11° Avions-nous une ligne d’opérations, des corps de réserve, des places de retraite, et lesquels, à l’ouverture de la campagne de dix jours ? Y a-t-il eu ensemble dans les opérations stratégiques de ces divers corps d’armée ? Pouvait-il y en avoir d’après les dispositions concertées avant et pendant les hostilités ? Par quelles causes cet ensemble a-t-il manqué ?

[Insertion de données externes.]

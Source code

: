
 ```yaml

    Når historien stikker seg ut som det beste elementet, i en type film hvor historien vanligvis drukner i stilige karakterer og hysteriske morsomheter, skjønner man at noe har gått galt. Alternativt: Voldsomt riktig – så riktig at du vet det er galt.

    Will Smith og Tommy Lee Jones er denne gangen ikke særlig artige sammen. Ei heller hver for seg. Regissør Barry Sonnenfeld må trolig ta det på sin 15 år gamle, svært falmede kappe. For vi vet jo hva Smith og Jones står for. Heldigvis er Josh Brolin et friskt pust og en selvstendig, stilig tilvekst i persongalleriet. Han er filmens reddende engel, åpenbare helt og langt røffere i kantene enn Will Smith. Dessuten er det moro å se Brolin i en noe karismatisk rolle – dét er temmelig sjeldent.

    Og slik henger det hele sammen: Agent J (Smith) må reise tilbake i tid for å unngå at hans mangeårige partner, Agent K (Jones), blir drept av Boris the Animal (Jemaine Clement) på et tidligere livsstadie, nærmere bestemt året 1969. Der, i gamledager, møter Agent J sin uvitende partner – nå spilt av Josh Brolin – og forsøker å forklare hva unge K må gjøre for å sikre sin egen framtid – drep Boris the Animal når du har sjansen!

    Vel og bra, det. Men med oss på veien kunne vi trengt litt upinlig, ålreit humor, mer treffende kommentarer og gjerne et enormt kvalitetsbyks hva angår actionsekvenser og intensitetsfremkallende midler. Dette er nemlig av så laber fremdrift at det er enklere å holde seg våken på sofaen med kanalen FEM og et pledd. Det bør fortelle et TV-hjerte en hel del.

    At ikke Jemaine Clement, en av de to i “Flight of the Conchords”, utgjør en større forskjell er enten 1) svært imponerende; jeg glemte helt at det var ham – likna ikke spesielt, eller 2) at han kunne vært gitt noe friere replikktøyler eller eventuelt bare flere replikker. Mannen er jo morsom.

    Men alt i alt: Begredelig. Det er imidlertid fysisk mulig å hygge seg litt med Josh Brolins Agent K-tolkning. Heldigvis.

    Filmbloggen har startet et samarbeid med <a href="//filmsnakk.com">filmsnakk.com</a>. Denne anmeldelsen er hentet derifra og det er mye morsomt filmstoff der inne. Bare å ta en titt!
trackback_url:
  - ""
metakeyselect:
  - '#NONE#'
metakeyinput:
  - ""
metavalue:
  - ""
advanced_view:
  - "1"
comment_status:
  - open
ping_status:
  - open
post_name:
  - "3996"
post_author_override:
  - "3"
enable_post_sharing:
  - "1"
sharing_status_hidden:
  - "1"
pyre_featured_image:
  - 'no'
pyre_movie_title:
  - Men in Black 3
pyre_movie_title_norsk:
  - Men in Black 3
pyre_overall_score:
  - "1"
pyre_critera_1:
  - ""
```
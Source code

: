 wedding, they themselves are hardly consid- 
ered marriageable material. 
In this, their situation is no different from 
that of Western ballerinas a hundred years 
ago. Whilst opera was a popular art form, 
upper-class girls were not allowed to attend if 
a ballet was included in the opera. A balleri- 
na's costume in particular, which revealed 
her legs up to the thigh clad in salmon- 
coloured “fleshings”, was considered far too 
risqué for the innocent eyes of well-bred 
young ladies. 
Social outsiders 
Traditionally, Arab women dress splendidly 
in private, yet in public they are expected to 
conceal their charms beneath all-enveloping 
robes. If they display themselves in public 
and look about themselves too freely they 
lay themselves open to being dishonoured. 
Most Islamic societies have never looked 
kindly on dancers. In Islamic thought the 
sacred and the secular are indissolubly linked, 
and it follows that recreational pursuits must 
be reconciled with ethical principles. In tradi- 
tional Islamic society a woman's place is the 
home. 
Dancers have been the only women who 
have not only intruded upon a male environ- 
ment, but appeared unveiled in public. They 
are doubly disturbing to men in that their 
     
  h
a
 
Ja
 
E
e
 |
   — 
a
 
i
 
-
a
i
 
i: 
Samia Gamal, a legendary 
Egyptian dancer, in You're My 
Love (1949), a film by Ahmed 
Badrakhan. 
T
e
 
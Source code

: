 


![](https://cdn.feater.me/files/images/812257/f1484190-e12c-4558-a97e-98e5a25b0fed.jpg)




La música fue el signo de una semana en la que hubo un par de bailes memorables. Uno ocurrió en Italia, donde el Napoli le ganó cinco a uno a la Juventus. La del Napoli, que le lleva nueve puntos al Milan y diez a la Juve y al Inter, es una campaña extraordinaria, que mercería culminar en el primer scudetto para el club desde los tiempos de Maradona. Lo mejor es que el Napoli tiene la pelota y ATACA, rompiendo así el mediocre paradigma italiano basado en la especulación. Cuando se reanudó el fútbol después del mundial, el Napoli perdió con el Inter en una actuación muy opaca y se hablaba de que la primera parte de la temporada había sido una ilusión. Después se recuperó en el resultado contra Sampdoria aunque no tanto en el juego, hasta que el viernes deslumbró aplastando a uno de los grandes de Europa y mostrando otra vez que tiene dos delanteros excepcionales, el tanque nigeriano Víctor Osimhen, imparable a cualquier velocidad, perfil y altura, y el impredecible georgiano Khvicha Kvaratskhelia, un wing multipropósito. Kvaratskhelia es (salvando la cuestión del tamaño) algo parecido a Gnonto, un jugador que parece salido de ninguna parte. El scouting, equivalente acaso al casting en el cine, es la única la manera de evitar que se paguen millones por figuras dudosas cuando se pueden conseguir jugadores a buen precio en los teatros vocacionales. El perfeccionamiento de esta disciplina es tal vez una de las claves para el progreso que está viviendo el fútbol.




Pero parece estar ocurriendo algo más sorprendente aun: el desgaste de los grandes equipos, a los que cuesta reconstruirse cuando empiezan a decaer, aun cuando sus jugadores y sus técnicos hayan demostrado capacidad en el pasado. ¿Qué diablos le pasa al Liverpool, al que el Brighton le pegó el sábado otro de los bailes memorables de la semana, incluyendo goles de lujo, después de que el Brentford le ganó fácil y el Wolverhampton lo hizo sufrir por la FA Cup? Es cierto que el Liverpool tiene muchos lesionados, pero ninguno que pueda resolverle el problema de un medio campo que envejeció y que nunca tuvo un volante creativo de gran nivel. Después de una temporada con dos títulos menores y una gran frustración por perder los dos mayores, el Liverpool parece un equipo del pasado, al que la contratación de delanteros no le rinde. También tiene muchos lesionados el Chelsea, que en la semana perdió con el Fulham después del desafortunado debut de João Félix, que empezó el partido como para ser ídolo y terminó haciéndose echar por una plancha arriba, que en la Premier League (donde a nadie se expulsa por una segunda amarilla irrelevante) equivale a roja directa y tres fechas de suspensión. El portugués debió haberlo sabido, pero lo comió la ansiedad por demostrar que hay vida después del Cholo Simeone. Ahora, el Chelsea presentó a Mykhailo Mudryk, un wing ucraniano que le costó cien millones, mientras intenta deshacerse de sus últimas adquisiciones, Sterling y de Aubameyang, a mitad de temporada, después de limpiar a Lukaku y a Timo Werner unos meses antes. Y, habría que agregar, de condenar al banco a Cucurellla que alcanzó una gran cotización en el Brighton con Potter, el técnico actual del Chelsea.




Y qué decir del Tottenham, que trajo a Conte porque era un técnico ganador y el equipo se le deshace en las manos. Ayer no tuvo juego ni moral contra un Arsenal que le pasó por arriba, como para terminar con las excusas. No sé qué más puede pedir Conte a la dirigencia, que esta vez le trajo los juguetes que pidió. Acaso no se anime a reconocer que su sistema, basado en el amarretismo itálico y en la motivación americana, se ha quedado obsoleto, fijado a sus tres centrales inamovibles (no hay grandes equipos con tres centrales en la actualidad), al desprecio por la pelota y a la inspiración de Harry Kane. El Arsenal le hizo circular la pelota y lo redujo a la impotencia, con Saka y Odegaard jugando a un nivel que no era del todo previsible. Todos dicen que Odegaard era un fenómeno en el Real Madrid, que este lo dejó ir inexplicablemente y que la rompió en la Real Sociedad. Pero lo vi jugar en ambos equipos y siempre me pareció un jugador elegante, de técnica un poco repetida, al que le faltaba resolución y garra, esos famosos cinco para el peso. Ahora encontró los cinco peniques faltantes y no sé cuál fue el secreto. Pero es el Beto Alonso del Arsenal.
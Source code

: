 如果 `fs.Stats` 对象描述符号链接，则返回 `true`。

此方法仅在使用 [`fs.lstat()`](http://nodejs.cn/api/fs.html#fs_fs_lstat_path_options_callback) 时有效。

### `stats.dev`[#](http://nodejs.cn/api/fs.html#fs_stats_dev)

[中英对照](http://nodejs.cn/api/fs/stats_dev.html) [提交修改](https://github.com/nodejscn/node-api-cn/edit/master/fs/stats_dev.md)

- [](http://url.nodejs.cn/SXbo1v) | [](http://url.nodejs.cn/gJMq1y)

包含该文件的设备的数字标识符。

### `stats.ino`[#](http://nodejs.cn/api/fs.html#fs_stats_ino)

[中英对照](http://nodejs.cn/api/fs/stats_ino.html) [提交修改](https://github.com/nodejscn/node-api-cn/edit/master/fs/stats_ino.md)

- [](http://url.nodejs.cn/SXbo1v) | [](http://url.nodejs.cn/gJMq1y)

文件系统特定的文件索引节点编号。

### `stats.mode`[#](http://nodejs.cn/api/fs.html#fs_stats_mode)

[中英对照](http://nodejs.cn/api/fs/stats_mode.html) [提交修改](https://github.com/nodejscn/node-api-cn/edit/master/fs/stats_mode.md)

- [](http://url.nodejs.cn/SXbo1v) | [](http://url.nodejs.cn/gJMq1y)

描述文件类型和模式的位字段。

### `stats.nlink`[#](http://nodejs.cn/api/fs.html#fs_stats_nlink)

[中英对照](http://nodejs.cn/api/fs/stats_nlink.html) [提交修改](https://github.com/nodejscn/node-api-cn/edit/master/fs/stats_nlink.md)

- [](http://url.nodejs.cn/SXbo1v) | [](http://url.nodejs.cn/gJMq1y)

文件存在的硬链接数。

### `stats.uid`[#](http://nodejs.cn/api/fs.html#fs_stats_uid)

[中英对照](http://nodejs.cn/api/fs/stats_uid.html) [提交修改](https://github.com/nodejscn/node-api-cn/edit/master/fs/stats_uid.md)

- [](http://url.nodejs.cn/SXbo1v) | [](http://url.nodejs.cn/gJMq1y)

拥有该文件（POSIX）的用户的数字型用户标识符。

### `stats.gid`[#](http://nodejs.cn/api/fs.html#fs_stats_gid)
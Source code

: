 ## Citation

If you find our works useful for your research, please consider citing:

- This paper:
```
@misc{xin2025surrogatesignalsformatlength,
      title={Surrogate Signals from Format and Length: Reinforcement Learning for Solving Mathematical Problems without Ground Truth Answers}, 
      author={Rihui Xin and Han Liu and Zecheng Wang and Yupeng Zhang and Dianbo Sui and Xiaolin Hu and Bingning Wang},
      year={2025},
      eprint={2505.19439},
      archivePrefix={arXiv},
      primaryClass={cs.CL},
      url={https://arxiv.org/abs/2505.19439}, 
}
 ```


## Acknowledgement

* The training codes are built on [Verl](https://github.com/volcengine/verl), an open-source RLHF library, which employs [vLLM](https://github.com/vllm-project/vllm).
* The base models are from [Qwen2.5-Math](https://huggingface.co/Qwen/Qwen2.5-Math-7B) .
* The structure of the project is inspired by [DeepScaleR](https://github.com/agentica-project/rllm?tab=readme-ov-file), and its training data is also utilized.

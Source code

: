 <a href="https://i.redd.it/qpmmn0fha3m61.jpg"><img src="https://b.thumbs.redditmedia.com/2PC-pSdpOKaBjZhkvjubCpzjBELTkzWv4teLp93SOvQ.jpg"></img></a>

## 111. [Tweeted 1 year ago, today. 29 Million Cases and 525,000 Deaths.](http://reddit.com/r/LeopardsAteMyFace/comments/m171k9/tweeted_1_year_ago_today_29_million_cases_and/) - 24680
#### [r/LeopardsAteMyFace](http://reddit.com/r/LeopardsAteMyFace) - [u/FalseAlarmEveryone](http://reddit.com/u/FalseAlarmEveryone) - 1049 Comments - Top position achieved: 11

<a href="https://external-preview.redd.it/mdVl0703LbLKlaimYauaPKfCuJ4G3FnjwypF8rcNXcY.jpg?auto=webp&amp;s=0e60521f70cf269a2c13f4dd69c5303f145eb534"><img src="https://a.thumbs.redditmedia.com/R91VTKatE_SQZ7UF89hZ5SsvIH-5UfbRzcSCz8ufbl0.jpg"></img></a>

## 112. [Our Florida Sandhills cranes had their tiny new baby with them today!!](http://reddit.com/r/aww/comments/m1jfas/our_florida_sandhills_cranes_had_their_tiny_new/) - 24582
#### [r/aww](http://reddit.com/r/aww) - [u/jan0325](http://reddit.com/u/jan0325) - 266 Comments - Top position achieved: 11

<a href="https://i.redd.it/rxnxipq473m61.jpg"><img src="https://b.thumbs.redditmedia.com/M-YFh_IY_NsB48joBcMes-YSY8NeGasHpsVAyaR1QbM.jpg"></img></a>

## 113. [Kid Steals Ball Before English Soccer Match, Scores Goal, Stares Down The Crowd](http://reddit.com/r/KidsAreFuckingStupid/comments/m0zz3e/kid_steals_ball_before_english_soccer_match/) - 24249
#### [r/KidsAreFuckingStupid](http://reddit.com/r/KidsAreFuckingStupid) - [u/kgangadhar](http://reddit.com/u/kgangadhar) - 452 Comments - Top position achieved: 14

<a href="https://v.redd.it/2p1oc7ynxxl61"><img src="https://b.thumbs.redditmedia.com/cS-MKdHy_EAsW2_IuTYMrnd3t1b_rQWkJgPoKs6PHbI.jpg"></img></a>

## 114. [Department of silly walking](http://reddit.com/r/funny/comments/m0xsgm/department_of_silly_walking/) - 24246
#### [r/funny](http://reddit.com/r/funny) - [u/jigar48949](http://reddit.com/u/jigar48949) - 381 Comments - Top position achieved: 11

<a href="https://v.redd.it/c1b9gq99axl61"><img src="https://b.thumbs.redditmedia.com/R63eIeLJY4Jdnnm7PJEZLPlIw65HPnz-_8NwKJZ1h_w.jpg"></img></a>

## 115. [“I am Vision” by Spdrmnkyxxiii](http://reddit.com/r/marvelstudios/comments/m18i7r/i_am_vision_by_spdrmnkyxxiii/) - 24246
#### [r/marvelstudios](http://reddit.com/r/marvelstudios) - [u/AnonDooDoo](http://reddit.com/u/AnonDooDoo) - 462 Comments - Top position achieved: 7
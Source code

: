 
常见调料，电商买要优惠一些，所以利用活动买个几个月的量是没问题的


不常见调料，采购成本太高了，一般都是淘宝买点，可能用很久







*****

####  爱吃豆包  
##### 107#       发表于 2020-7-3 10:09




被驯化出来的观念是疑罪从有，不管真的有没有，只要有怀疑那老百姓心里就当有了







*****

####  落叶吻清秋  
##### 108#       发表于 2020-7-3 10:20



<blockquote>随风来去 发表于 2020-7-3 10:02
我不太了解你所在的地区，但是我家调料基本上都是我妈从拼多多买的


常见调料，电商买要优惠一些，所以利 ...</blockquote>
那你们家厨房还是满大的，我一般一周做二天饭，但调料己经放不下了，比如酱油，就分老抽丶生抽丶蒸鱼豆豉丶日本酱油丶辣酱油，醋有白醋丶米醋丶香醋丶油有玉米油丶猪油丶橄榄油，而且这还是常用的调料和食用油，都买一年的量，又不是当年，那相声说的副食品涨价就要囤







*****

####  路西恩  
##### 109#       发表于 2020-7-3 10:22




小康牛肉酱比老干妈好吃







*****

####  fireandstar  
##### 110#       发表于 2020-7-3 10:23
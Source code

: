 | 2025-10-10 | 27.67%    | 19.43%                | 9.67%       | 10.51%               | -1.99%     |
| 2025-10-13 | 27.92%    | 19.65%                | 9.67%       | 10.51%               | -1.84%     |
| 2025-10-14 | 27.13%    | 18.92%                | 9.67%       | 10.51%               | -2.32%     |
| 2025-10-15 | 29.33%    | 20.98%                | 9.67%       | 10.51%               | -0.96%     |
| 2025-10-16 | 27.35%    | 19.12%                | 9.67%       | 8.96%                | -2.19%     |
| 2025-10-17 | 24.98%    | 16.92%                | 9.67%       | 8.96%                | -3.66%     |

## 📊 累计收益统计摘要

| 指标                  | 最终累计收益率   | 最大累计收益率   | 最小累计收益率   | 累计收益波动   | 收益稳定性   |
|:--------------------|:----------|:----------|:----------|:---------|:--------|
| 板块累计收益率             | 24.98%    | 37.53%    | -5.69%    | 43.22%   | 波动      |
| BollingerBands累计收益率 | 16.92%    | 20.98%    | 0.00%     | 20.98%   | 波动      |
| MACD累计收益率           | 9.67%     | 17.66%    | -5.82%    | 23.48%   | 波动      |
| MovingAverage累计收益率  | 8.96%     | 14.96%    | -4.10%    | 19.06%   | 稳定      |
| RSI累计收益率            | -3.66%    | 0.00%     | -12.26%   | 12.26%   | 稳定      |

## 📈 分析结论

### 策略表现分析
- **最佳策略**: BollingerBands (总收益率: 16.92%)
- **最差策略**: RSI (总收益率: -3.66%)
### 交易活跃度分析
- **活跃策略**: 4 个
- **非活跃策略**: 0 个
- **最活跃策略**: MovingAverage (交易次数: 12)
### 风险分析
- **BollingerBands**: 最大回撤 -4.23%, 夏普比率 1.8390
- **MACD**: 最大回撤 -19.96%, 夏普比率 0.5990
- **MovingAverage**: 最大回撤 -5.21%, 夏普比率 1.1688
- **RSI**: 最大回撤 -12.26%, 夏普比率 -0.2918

12° Par quel motif le centre a-t-il été complètement dégarni et percé jusqu’à Diest, pendant que l’armée de l’Escaut manœuvrait sur sa gauche ? Pour quoi la ligne du Demer et de la Ghete a-t-elle été abandonnée ? Quels efforts a-t-on faits pour recouvrer la position de Montaigu, point culminant dans tout système de couvrir Louvain et de s’y maintenir ? Qu’a-t-on fait pour organiser la guerre de partisans, en occupant le pays boisé, coupé et accidenté, nommé le Haegeland, entre les chaussées de Diest par Aerschot et Winghe, et de Tirlemont, en s’emparant de Montaigu et en s’établissant à Leau, qui sont les clefs de cette contrée.

Quelles sont les mesures qu’on a prises pour opérer la jonction des armées de la Meuse et de l’Escaut ? Cette jonction, après le 5 août, était-elle profitable, utile, sans danger, au-delà de Diest ?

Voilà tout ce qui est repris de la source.